Use a professional upgrade service. There are several available which will upgrade your TiVo. You can either order the kit or send your unit in for upgrading.
I have personally upgraded my DirecTiVo from 35 hours to 120 hours to 243 hours within six months of acquiring the unit. 160GB hard drives for $75-$90 each.


----------



## John Duncan Yoyo (Nov 22, 2005)

Mark Holtz said:


> Believe it or not, you can actually upgrade the hard drive in your TiVo. Unless you have a R-10, the hard drive limitation is 2x160 GB hard drives for a total of ~243 hours of recording time.

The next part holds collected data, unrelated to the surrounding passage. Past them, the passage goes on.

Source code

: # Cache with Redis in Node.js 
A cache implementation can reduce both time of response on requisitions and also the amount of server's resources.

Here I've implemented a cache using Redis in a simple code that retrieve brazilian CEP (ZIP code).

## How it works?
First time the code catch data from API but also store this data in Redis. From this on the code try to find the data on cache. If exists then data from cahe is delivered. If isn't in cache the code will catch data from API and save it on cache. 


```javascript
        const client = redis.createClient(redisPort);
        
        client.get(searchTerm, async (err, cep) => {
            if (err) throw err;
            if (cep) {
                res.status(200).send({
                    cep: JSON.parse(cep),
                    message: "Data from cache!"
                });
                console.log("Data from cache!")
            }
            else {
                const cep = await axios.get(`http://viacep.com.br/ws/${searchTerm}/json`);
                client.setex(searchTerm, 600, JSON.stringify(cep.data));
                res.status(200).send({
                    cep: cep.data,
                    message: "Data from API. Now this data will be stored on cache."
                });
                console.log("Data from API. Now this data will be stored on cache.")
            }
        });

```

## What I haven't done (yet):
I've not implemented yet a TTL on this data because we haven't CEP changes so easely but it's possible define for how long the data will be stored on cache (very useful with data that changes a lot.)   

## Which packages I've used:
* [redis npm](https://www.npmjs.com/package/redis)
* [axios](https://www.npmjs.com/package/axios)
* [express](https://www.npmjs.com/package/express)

Actually you can now put bigger hard drives the older TiVO units if they are upgraded to 6.2. Weaknees offers dual 400GB drives for my Hughes sd-dvr40.


----------



## innersanctum (Nov 30, 2005)

You can still get R10's from Weaknees.com. I know because I just got one this week from them. There is a $100 rebate that comes with them as well.


----------



## ISWIZ (Nov 18, 2005)

I know I'll hear about it but just want to remind folks that the R10 will no longer get any updates. Yes some believe it doesn't need any, just want those folks wandering in here that are unaware that unless DTV and TIVO work things out there will no updates coming to that box.

There may not be any to the R15 either but the chances are much greater.


----------



## 01ds650 (Nov 20, 2005)

I just talked to Direct last week & they said they would update the Tivos if anything came along. Just an FYI.


----------



## mphare (Nov 15, 2005)

Well, obviously not just 'anything'. HMO, TiVo2Go have all come along and I'm still waiting for my update. 

Probably, they mean if any show stopping bugs come along.
To be fair, after the end of UTV, we did get one more service update. It included CallerID and Bulk Delete. So I guess we might get a feature update along those lines.


----------



## Wolffpack (Jul 29, 2003)

I think if any DTivo gets one more update it may be the HD DVR. That's still stuck on 4.x I think. Not capable of running 6.2.


----------



## ISWIZ (Nov 18, 2005)

Series 1 was left in the dust long ago.


----------



## nabsltd (Nov 18, 2005)

Mark Holtz said:


> Believe it or not, you can actually upgrade the hard drive in your TiVo. Unless you have a R-10, the hard drive limitation is 2x160 GB hard drives for a total of ~243 hours of recording time.


For any "series 2" DireccTiVos, the limit has been effectively erased. You can use 2x250GB with no real problems, and 2x400 with some changes to the MFS Tools command lines.


----------



## Mark Holtz (Mar 23, 2002)

nabsltd said:


> For any "series 2" DireccTiVos, the limit has been effectively erased. You can use 2x250GB with no real problems, and 2x400 with some changes to the MFS Tools command lines.


Do you have any details on this? Admittedly, I haven't kept up on the updates of this since 6.2 rolled out.


----------